EXERCISE MATERIALS
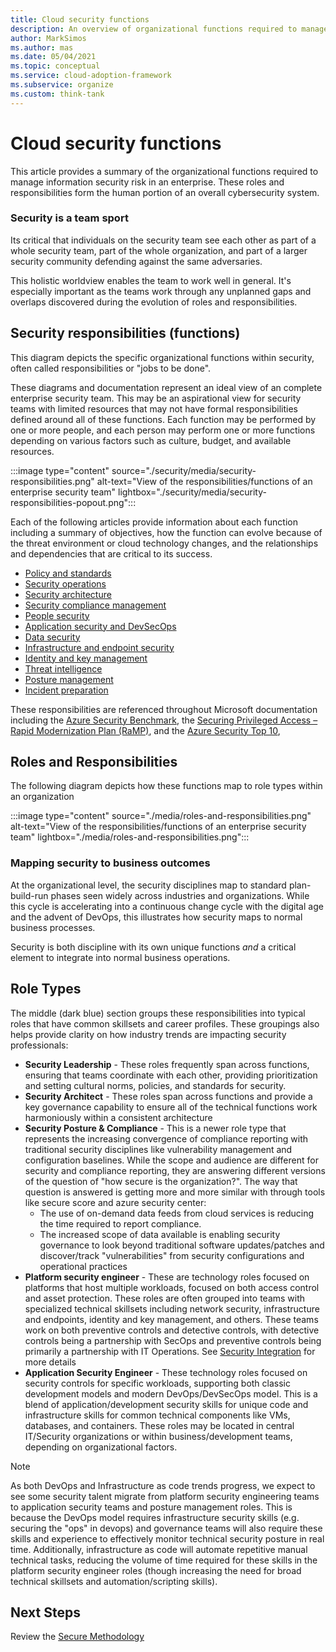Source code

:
 ```yaml
---
title: Cloud security functions
description: An overview of organizational functions required to manage information security risk in an enterprise
author: MarkSimos
ms.author: mas
ms.date: 05/04/2021
ms.topic: conceptual
ms.service: cloud-adoption-framework
ms.subservice: organize
ms.custom: think-tank
---
```


# Cloud security functions

This article provides a summary of the organizational functions required to manage information security risk in an enterprise. These roles and responsibilities form the human portion of an overall cybersecurity system. 

### Security is a team sport

Its critical that individuals on the security team see each other as part of a whole security team, part of the whole organization, and part of a larger security community defending against the same adversaries. 

This holistic worldview enables the team to work well in general. It's especially important as the teams work through any unplanned gaps and overlaps discovered during the evolution of roles and responsibilities.

## Security responsibilities (functions)

This diagram depicts the specific organizational functions within security, often called responsibilities or "jobs to be done".

These diagrams and documentation represent an ideal view of an complete enterprise security team. This may be an aspirational view for security teams with limited resources that may not have formal responsibilities defined around all of these functions. Each function may be performed by one or more people, and each person may perform one or more functions depending on various factors such as culture, budget, and available resources.

:::image type="content" source="./security/media/security-responsibilities.png" alt-text="View of the responsibilities/functions of an enterprise security team" lightbox="./security/media/security-responsibilities-popout.png":::

Each of the following articles provide information about each function including a summary of objectives, how the function can evolve because of the threat environment or cloud technology changes, and the relationships and dependencies that are critical to its success.

- [Policy and standards](./cloud-security-policy-standards.md)
- [Security operations](./cloud-security-operations-center.md)
- [Security architecture](./cloud-security-architecture.md)
- [Security compliance management](./cloud-security-compliance-management.md)
- [People security](./cloud-security-people.md)
- [Application security and DevSecOps](./cloud-security-application-security-devsecops.md)
- [Data security](./cloud-security-data-security.md)
- [Infrastructure and endpoint security](./cloud-security-infrastructure-endpoint.md)
- [Identity and key management](./cloud-security-identity-keys.md)
- [Threat intelligence](./cloud-security-threat-intelligence.md)
- [Posture management](./cloud-security-posture-management.md)
- [Incident preparation](./cloud-security-incident-preparation.md)

These responsibilities are referenced throughout Microsoft documentation including the [Azure Security Benchmark](https://aka.ms/benchmarkdocs), the [Securing Privileged Access – Rapid Modernization Plan (RaMP)](https://aka.ms/sparoadmap), and the [Azure Security Top 10](https://aka.ms/azuresecuritytop10), 

## Roles and Responsibilities

The following diagram depicts how these functions map to role types within an organization

:::image type="content" source="./media/roles-and-responsibilities.png" alt-text="View of the responsibilities/functions of an enterprise security team" lightbox="./media/roles-and-responsibilities.png":::

### Mapping security to business outcomes

At the organizational level, the security disciplines map to standard plan-build-run phases seen widely across industries and organizations. While this cycle is accelerating into a continuous change cycle with the digital age and the advent of DevOps, this illustrates how security maps to normal business processes. 

Security is both discipline with its own unique functions *and* a critical element to integrate into normal business operations. 

## Role Types

The middle (dark blue) section groups these responsibilities into typical roles that have common skillsets and career profiles. These groupings also helps provide clarity on how industry trends are impacting security professionals:

 - **Security Leadership** - These roles frequently span across functions, ensuring that teams coordinate with each other, providing prioritization and setting cultural norms, policies, and standards for security.
 - **Security Architect** - These roles span across functions and provide a key governance capability to ensure all of the technical functions work harmoniously within a consistent architecture
 - **Security Posture & Compliance** - This is a newer role type that represents the increasing convergence of compliance reporting with traditional security disciplines like vulnerability management and configuration baselines. While the scope and audience are different for security and compliance reporting, they are answering different versions of the question of "how secure is the organization?". The way that question is answered is getting more and more similar with through tools like secure score and azure security center:
     - The use of on-demand data feeds from cloud services is reducing the time required to report compliance. 
     - The increased scope of data available is enabling security governance to look beyond traditional software updates/patches and discover/track "vulnerabilities" from security configurations and operational practices
 - **Platform security engineer** - These are technology roles focused on platforms that host multiple workloads, focused on both access control and asset protection. These roles are often grouped into teams with specialized technical skillsets including network security, infrastructure and endpoints, identity and key management, and others. These teams work on both preventive controls and detective controls, with detective controls being a partnership with SecOps and preventive controls being primarily a partnership with IT Operations. See [Security Integration](../security/security-integration.md) for more details
 - **Application Security Engineer** - These technology roles focused on security controls for specific workloads, supporting both classic development models and modern DevOps/DevSecOps model. This is a blend of application/development security skills for unique code and infrastructure skills for common technical components like VMs, databases, and containers. These roles may be located in central IT/Security organizations or within business/development teams, depending on organizational factors. 

>[!Note]
> As both DevOps and Infrastructure as code trends progress, we expect to see some security talent migrate from platform security engineering teams to application security teams and posture management roles. This is because the DevOps model requires infrastructure security skills (e.g. securing the "ops" in devops) and governance teams will also require these skills and experience to effectively monitor technical security posture in real time. Additionally, infrastructure as code will automate repetitive manual technical tasks, reducing the volume of time required for these skills in the platform security engineer roles (though increasing the need for broad technical skillsets and automation/scripting skills).  

## Next Steps

Review the [Secure Methodology](../security/index.md)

WHAT YOU SHOULD DO
Starting at the line that has "- [Security architecture](./cloud-security-architecture.md)" and ending at the line that has "- [Identity and", please write out the lines above exactly, leaving out all others.

RESPONSE TO THE EXERCISE
- [Security architecture](./cloud-security-architecture.md)
- [Security compliance management](./cloud-security-compliance-management.md)
- [People security](./cloud-security-people.md)
- [Application security and DevSecOps](./cloud-security-application-security-devsecops.md)
- [Data security](./cloud-security-data-security.md)
- [Infrastructure and endpoint security](./cloud-security-infrastructure-endpoint.md)
- [Identity and key management](./cloud-security-identity-keys.md)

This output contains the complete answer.